Data provided:
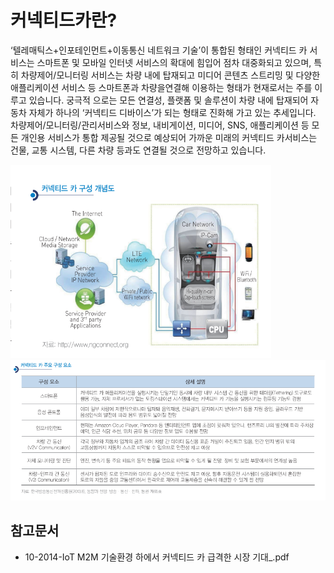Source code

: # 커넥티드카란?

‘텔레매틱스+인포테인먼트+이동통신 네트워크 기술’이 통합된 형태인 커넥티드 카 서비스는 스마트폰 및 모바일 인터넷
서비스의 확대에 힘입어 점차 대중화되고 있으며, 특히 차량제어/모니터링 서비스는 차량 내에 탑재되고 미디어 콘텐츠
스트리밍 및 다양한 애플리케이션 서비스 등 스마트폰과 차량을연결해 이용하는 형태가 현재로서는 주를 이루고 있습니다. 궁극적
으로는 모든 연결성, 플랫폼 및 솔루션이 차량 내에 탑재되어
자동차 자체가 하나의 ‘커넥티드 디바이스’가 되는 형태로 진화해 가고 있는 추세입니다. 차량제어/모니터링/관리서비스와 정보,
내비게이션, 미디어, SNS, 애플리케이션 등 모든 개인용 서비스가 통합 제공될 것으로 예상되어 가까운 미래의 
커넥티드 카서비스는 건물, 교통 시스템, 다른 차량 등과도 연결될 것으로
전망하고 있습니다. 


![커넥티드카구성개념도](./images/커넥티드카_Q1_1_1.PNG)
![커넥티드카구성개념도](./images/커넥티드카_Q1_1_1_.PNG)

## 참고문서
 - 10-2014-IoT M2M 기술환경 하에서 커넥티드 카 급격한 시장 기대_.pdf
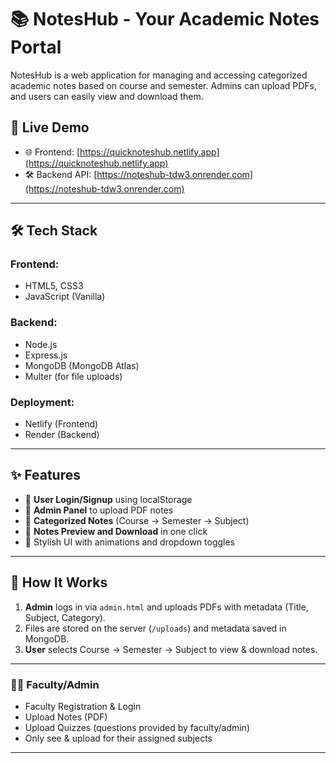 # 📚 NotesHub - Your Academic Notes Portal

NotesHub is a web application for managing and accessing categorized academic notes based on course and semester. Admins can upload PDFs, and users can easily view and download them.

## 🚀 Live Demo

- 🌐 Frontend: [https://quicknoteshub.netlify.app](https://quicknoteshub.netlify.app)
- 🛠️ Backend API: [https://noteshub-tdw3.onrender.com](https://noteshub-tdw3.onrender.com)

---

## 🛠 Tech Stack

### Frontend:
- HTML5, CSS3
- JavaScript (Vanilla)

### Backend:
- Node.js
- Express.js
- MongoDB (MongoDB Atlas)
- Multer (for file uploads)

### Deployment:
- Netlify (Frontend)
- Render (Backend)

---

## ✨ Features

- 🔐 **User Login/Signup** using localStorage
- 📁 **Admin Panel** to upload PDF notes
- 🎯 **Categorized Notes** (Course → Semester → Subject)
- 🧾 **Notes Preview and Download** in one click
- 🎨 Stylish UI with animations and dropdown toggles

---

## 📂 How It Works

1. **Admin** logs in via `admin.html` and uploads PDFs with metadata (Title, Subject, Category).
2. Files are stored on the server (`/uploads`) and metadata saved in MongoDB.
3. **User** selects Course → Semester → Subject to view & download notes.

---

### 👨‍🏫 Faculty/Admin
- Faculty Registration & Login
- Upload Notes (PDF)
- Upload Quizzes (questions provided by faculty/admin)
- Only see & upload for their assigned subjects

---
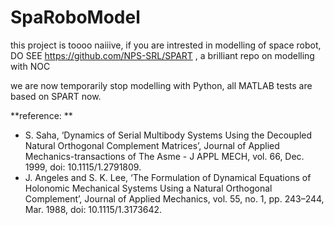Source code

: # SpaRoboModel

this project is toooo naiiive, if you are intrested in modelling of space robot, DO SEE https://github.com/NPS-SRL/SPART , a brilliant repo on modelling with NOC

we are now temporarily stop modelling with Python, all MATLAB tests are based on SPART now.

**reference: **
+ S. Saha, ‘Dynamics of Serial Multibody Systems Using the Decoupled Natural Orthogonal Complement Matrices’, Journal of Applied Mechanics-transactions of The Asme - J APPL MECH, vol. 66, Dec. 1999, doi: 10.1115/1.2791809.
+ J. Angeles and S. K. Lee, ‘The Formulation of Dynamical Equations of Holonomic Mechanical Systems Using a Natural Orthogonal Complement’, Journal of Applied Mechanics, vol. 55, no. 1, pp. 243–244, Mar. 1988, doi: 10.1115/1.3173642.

Problem to solve: The answer must be every line of the listing that holds the word "Orthogonal".

Solution for this task:
+ S. Saha, ‘Dynamics of Serial Multibody Systems Using the Decoupled Natural Orthogonal Complement Matrices’, Journal of Applied Mechanics-transactions of The Asme - J APPL MECH, vol. 66, Dec. 1999, doi: 10.1115/1.2791809.
+ J. Angeles and S. K. Lee, ‘The Formulation of Dynamical Equations of Holonomic Mechanical Systems Using a Natural Orthogonal Complement’, Journal of Applied Mechanics, vol. 55, no. 1, pp. 243–244, Mar. 1988, doi: 10.1115/1.3173642.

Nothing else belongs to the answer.